INSTRUCTIONS TO FOLLOW.
Below this task are records; return each one exactly and omit its images.

(Saved data entries)
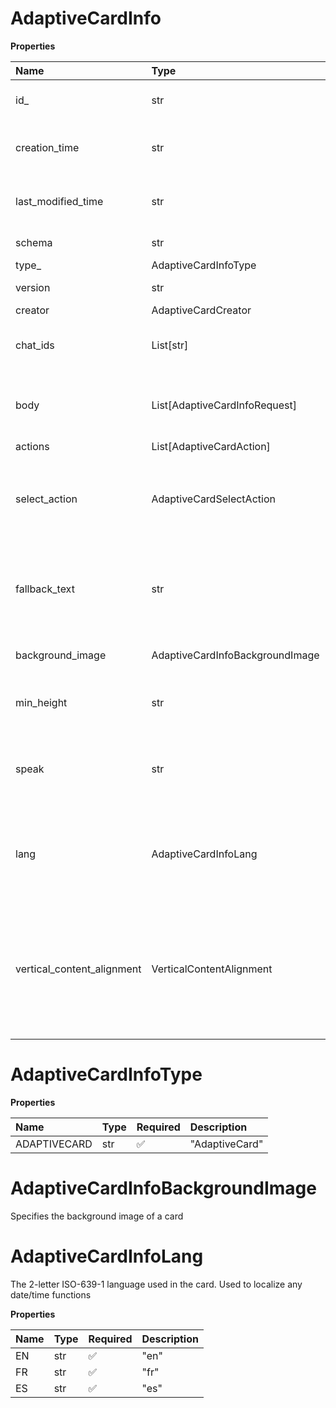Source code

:# AdaptiveCardInfo

**Properties**

| Name                       | Type                            | Required | Description                                                                                                                                            |
| :------------------------- | :------------------------------ | :------- | :----------------------------------------------------------------------------------------------------------------------------------------------------- |
| id\_                       | str                             | ❌       | Internal identifier of an adaptive card                                                                                                                |
| creation_time              | str                             | ❌       | Adaptive Card creation datetime in [ISO 8601](https://en.wikipedia.org/wiki/ISO_8601) format                                                           |
| last_modified_time         | str                             | ❌       | Post last modification datetime in [ISO 8601](https://en.wikipedia.org/wiki/ISO_8601) format                                                           |
| schema                     | str                             | ❌       | Schema of an adaptive card                                                                                                                             |
| type\_                     | AdaptiveCardInfoType            | ❌       |                                                                                                                                                        |
| version                    | str                             | ❌       | Version of an adaptive card                                                                                                                            |
| creator                    | AdaptiveCardCreator             | ❌       |                                                                                                                                                        |
| chat_ids                   | List[str]                       | ❌       | Chat IDs where an adaptive card is posted or shared.                                                                                                   |
| body                       | List[AdaptiveCardInfoRequest]   | ❌       | List of card elements to show in the primary card region                                                                                               |
| actions                    | List[AdaptiveCardAction]        | ❌       |                                                                                                                                                        |
| select_action              | AdaptiveCardSelectAction        | ❌       | An action that will be invoked when the card is tapped or selected. `Action.ShowCard` is not supported                                                 |
| fallback_text              | str                             | ❌       | Text shown when the client doesn't support the version specified (may contain markdown)                                                                |
| background_image           | AdaptiveCardInfoBackgroundImage | ❌       | Specifies the background image of a card                                                                                                               |
| min_height                 | str                             | ❌       | Specifies the minimum height of the card in pixels                                                                                                     |
| speak                      | str                             | ❌       | Specifies what should be spoken for this entire card. This is simple text or SSML fragment                                                             |
| lang                       | AdaptiveCardInfoLang            | ❌       | The 2-letter ISO-639-1 language used in the card. Used to localize any date/time functions                                                             |
| vertical_content_alignment | VerticalContentAlignment        | ❌       | Defines how the content should be aligned vertically within the container. Only relevant for fixed-height cards, or cards with a `minHeight` specified |

# AdaptiveCardInfoType

**Properties**

| Name         | Type | Required | Description    |
| :----------- | :--- | :------- | :------------- |
| ADAPTIVECARD | str  | ✅       | "AdaptiveCard" |

# AdaptiveCardInfoBackgroundImage

Specifies the background image of a card

# AdaptiveCardInfoLang

The 2-letter ISO-639-1 language used in the card. Used to localize any date/time functions

**Properties**

| Name | Type | Required | Description |
| :--- | :--- | :------- | :---------- |
| EN   | str  | ✅       | "en"        |
| FR   | str  | ✅       | "fr"        |
| ES   | str  | ✅       | "es"        |

<!-- This file was generated by liblab | https://liblab.com/ -->
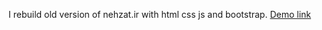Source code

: I rebuild old version of nehzat.ir with html css js and bootstrap.
<a href="https://aliakbarnazemi.github.io/Nehzat">
  Demo link
</a>

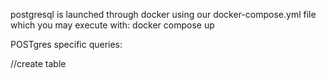 postgresql is launched through docker using our docker-compose.yml file which you 
may execute with:
docker compose up


POSTgres specific queries:

//create table


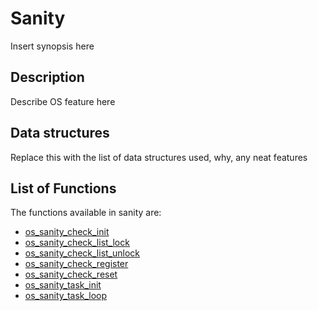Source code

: # Sanity


Insert synopsis here


## Description

Describe OS feature here 

## Data structures

Replace this with the list of data structures used, why, any neat features

## List of Functions

The functions available in sanity are:

* [os_sanity_check_init](os_sanity_check_init.md)
* [os_sanity_check_list_lock](os_sanity_check_list_lock.md)
* [os_sanity_check_list_unlock](os_sanity_check_list_unlock.md)
* [os_sanity_check_register](os_sanity_check_register.md)
* [os_sanity_check_reset](os_sanity_check_reset.md)
* [os_sanity_task_init](os_sanity_task_init.md)
* [os_sanity_task_loop](os_sanity_task_loop.md)
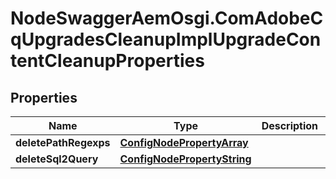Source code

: # NodeSwaggerAemOsgi.ComAdobeCqUpgradesCleanupImplUpgradeContentCleanupProperties

## Properties

Name | Type | Description | Notes
------------ | ------------- | ------------- | -------------
**deletePathRegexps** | [**ConfigNodePropertyArray**](ConfigNodePropertyArray.md) |  | [optional] 
**deleteSql2Query** | [**ConfigNodePropertyString**](ConfigNodePropertyString.md) |  | [optional]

TASK OUTPUT.
Source code

:# AdaptiveCardInfo

**Properties**

| Name                       | Type                            | Required | Description                                                                                                                                            |
| :------------------------- | :------------------------------ | :------- | :----------------------------------------------------------------------------------------------------------------------------------------------------- |
| id\_                       | str                             | ❌       | Internal identifier of an adaptive card                                                                                                                |
| creation_time              | str                             | ❌       | Adaptive Card creation datetime in [ISO 8601](https://en.wikipedia.org/wiki/ISO_8601) format                                                           |
| last_modified_time         | str                             | ❌       | Post last modification datetime in [ISO 8601](https://en.wikipedia.org/wiki/ISO_8601) format                                                           |
| schema                     | str                             | ❌       | Schema of an adaptive card                                                                                                                             |
| type\_                     | AdaptiveCardInfoType            | ❌       |                                                                                                                                                        |
| version                    | str                             | ❌       | Version of an adaptive card                                                                                                                            |
| creator                    | AdaptiveCardCreator             | ❌       |                                                                                                                                                        |
| chat_ids                   | List[str]                       | ❌       | Chat IDs where an adaptive card is posted or shared.                                                                                                   |
| body                       | List[AdaptiveCardInfoRequest]   | ❌       | List of card elements to show in the primary card region                                                                                               |
| actions                    | List[AdaptiveCardAction]        | ❌       |                                                                                                                                                        |
| select_action              | AdaptiveCardSelectAction        | ❌       | An action that will be invoked when the card is tapped or selected. `Action.ShowCard` is not supported                                                 |
| fallback_text              | str                             | ❌       | Text shown when the client doesn't support the version specified (may contain markdown)                                                                |
| background_image           | AdaptiveCardInfoBackgroundImage | ❌       | Specifies the background image of a card                                                                                                               |
| min_height                 | str                             | ❌       | Specifies the minimum height of the card in pixels                                                                                                     |
| speak                      | str                             | ❌       | Specifies what should be spoken for this entire card. This is simple text or SSML fragment                                                             |
| lang                       | AdaptiveCardInfoLang            | ❌       | The 2-letter ISO-639-1 language used in the card. Used to localize any date/time functions                                                             |
| vertical_content_alignment | VerticalContentAlignment        | ❌       | Defines how the content should be aligned vertically within the container. Only relevant for fixed-height cards, or cards with a `minHeight` specified |

# AdaptiveCardInfoType

**Properties**

| Name         | Type | Required | Description    |
| :----------- | :--- | :------- | :------------- |
| ADAPTIVECARD | str  | ✅       | "AdaptiveCard" |

# AdaptiveCardInfoBackgroundImage

Specifies the background image of a card

# AdaptiveCardInfoLang

The 2-letter ISO-639-1 language used in the card. Used to localize any date/time functions

**Properties**

| Name | Type | Required | Description |
| :--- | :--- | :------- | :---------- |
| EN   | str  | ✅       | "en"        |
| FR   | str  | ✅       | "fr"        |
| ES   | str  | ✅       | "es"        |

<!-- This file was generated by liblab | https://liblab.com/ -->
Source code

: I rebuild old version of nehzat.ir with html css js and bootstrap.
<a href="https://aliakbarnazemi.github.io/Nehzat">
  Demo link
</a>

 postgresql is launched through docker using our docker-compose.yml file which you 
may execute with:
docker compose up


POSTgres specific queries:

//create table


Source code

: # Sanity


Insert synopsis here


## Description

Describe OS feature here 

## Data structures

Replace this with the list of data structures used, why, any neat features

## List of Functions

The functions available in sanity are:

* [os_sanity_check_init](os_sanity_check_init.md)
* [os_sanity_check_list_lock](os_sanity_check_list_lock.md)
* [os_sanity_check_list_unlock](os_sanity_check_list_unlock.md)
* [os_sanity_check_register](os_sanity_check_register.md)
* [os_sanity_check_reset](os_sanity_check_reset.md)
* [os_sanity_task_init](os_sanity_task_init.md)
* [os_sanity_task_loop](os_sanity_task_loop.md)
Source code

: # NodeSwaggerAemOsgi.ComAdobeCqUpgradesCleanupImplUpgradeContentCleanupProperties

## Properties

Name | Type | Description | Notes
------------ | ------------- | ------------- | -------------
**deletePathRegexps** | [**ConfigNodePropertyArray**](ConfigNodePropertyArray.md) |  | [optional] 
**deleteSql2Query** | [**ConfigNodePropertyString**](ConfigNodePropertyString.md) |  | [optional]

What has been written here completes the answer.